Further clouding the situation, starting center Vic Lazzaretti is recovering from a foot injury and may not be ready until mid-December. Sophomore swingman Enoch Simmons is coming off knee surgery and is playing but is not back to full strength.

That leaves things, for the time being, up to juniors Yoest and Armstrong, both returning starters; point guard Nikchevich, who sat out last season after transferring from Brigham Young; and seniors Vogel, who will start at the shooting guard spot, and the 6-8 Carter, who will play center in Lazzaretti's absence. Neither Vogel nor Carter played extensively the last three seasons, but they're being counted on to produce now.

Newcomers who will play regularly are the 6-10 Veargason, a sophomore who played at San Jose City College last season, and freshman guard Jeff Fryer, an outstanding shooter who led Orange County high schools in scoring. "He and Veargason will come in and play more than just fill-in," Westhead said. "The question is how long it will take them to fit in."

Yoest, who came on strong as a sophomore, averaging 11.3 points overall and 12.4 in WCAC play, has taken on a leadership role and appears to be a blossoming scorer. He scored 25 points in the Lions' last game, a second-round National Invitation Tournament defeat at Wyoming. Armstrong is the team's most relentless rebounder and a solid baseline shooter whose biggest problem is he sometimes has trouble controlling his intensity.

"Yoest started out (last year) as just another no-name garbage man and ended up our leading scorer in our last game," Westhead said. "Last season he did so much for our team and himself.

"Armstrong is a relentless rebounder. He's playing well. He just needs to relax his game. Sometimes he has trouble relaxing."

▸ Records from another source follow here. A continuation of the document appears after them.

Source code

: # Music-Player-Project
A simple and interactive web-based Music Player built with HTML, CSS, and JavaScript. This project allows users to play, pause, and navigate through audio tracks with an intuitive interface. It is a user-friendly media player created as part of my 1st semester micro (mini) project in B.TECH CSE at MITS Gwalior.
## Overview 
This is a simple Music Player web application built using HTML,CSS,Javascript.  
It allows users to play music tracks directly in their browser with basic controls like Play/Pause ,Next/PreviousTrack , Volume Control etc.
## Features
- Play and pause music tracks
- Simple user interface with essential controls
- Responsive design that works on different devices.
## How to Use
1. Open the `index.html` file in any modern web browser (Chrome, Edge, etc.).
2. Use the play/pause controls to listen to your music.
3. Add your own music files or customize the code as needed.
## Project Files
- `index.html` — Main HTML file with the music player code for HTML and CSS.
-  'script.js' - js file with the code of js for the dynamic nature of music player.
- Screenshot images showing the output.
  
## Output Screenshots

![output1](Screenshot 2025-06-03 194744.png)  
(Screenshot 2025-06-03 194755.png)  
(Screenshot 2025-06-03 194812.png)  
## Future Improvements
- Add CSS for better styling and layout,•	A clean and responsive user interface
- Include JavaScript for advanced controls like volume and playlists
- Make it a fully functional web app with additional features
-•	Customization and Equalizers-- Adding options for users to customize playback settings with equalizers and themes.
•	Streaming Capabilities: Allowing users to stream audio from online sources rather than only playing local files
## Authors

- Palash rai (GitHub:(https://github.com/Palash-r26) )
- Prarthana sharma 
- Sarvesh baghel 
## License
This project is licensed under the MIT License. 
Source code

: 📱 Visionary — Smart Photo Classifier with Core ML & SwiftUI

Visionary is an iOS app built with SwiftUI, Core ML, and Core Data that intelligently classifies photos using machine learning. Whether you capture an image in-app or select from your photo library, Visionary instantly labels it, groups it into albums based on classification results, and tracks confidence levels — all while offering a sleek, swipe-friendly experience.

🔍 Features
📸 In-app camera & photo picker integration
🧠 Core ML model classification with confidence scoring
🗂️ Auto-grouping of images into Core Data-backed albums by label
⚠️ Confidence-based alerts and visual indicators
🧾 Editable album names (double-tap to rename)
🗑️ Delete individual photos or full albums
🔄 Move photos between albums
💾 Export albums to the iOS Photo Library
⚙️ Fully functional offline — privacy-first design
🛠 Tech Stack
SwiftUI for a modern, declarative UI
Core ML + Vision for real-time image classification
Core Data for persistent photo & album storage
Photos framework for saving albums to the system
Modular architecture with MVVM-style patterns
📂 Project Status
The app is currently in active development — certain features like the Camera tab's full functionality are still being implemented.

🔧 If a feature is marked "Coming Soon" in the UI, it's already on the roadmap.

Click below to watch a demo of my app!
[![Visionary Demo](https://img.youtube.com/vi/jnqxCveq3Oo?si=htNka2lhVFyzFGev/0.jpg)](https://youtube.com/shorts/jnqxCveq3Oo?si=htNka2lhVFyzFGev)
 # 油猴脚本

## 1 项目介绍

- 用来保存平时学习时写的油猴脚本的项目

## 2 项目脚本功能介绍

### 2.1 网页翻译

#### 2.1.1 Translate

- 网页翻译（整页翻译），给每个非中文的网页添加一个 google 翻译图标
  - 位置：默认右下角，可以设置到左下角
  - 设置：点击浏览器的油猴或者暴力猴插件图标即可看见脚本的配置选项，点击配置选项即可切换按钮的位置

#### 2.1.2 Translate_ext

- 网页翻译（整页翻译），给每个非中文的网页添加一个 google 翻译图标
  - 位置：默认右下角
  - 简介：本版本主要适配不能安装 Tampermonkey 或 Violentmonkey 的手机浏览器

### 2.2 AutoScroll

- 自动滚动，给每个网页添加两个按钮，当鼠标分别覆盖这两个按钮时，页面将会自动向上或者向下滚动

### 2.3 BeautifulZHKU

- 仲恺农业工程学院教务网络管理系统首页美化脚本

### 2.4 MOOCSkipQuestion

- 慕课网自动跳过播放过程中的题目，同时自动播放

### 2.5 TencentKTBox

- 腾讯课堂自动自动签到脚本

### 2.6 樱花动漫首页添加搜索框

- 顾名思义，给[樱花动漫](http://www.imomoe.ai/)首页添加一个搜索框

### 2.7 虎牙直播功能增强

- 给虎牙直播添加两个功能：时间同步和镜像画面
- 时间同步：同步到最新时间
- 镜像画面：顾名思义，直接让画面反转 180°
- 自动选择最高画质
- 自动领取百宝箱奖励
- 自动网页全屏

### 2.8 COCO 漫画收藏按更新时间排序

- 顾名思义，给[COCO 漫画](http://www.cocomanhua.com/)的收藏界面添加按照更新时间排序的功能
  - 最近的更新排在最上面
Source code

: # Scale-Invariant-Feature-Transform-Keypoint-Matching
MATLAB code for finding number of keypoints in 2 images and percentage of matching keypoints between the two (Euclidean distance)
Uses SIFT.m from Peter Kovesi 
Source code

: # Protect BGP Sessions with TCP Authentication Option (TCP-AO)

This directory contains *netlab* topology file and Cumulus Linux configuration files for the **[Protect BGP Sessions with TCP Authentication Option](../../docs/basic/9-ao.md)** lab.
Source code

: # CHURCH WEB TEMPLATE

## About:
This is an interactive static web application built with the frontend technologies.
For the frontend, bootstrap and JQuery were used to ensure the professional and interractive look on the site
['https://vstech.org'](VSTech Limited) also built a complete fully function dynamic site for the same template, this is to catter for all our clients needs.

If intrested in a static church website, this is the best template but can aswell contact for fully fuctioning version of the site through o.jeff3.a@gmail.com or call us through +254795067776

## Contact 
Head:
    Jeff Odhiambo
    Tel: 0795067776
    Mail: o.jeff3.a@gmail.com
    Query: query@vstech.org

The rebounding of Yoest, 6-7, and Armstrong, 6-6, is a key for the fast break. The Lions were relatively small last season but averaged six rebounds per game more than their opponents. The two juniors may be Loyola's best rebounders. Armstrong averaged seven rebounds per game as a sophomore. Simmons, 6-4, can also hit the boards. "Our mid-size guys are better than average (rebounders)," Westhead said. "We want to make sure we stay on the plus side. That really wins games."

Nikchevich is expected to push the running game that will involve more players than last season. The 6-3 senior is also expected to do some scoring and has three-point range.

"We'll be a little different without the leading scoring backcourt in the country," Westhead said. "My goal is to replace those two (Smith and McKenzie) with five, a team fast break. We'll be relentless in running downcourt. Nikchevich will push the ball every time. If you play with him he will run right up your back if you get in his way."